This is a small one, for all compression geeks out there.

The Elias gamma code (closely related to Exponential-Golomb codes, or Exp-Golomb codes for short) is very useful for practical compression applications; it certainly crops up in a lot of modern video coding standards, for example. The mapping goes like this:

  1 -> 1
  2 -> 010
  3 -> 011
  4 -> 00100
  5 -> 00101
  6 -> 00110
  7 -> 00111
  8 -> 0001000

and so on (Exp-Golomb with k=0 is the same, except the first index encoded is 0 not 1, i.e. there’s an implicit added 1 during encoding and a subtracted 1 during decoding).

Anyway, if you want to decode this quickly, and if your bit buffer reads bits from the MSB downwards, shifting after every read so the first unconsumed bit is indeed the MSB (there’s very good reasons for doing it this way; I might blog about this at some point), then there’s a very nifty way to decode this quickly:

  // at least one of the top 12 bits set?
  // (this means less than 12 heading zeros)
  if (bitbuffer & (~0u << (32 - 12))) {
    // this is the FAST path    
    U32 num_zeros = CountLeadingZeros(bitbuffer);
    return GetBits(num_zeros * 2 + 1);
  } else {
    // coded value is longer than 25 bits, need to
    // use slow path (read however you would read
    // gamma codes regularly)
  }

Note that this is one CountLeadingZeros and one GetBits operation. The GetBits reads both the zeros and the actual value in one go; it just so happens that the binary value of that is exactly the value we need to decode. Not earth-shaking, but nice to know. In practice, it means you can read such codes very quickly indeed (it’s just a handful of opcodes on both x86 with bsr and PowerPC with cntlzw or cntlzd if you’re using a 64-bit buffer).
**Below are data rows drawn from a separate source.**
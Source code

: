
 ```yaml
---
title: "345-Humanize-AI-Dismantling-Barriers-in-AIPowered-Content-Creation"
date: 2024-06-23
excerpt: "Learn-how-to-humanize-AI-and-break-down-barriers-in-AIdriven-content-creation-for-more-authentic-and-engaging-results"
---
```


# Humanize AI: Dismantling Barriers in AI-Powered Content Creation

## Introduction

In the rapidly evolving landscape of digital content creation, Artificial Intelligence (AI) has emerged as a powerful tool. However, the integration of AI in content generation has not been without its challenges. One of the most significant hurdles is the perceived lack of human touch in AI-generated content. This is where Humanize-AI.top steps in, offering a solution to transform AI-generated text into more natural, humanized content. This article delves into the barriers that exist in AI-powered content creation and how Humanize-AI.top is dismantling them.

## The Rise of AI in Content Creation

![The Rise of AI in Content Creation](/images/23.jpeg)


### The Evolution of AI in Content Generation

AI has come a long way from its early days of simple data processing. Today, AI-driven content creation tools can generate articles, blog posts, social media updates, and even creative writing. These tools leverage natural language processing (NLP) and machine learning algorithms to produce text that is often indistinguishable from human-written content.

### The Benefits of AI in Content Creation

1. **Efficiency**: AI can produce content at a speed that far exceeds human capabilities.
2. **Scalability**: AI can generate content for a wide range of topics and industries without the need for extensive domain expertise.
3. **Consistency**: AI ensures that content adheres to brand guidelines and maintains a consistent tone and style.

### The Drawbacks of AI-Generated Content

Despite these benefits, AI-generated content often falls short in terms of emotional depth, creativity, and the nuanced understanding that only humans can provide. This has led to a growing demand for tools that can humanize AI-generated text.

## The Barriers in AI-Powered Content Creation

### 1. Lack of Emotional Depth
This is assuming a 32-bit shift register that contains your unread bits, refilled by reading another byte whenever there’s 24 or less unconsumed bits available (a fairly typical choice). If you have 64-bit registers, it’s usually better to keep a 64-bit buffer and refill whenever the available number of bits is 32 or less. In that case you can read gamma codes of up to 33 bits length (i.e. 16 heading 0 bits) directly.

From → Coding, Compression

3 Comments
  1. I like it!

  2. “… shifting after every read so the first unconsumed bit is indeed the MSB (there’s very good reasons for doing it this way; I might blog about this at some point)”

    It would be great to have a blog post about those reasons. Or did you already mention them in some blog post and I just didn’t notice?

    • No, I don’t think I’ve written about that so far, but I’m certain I’ll get there at some point.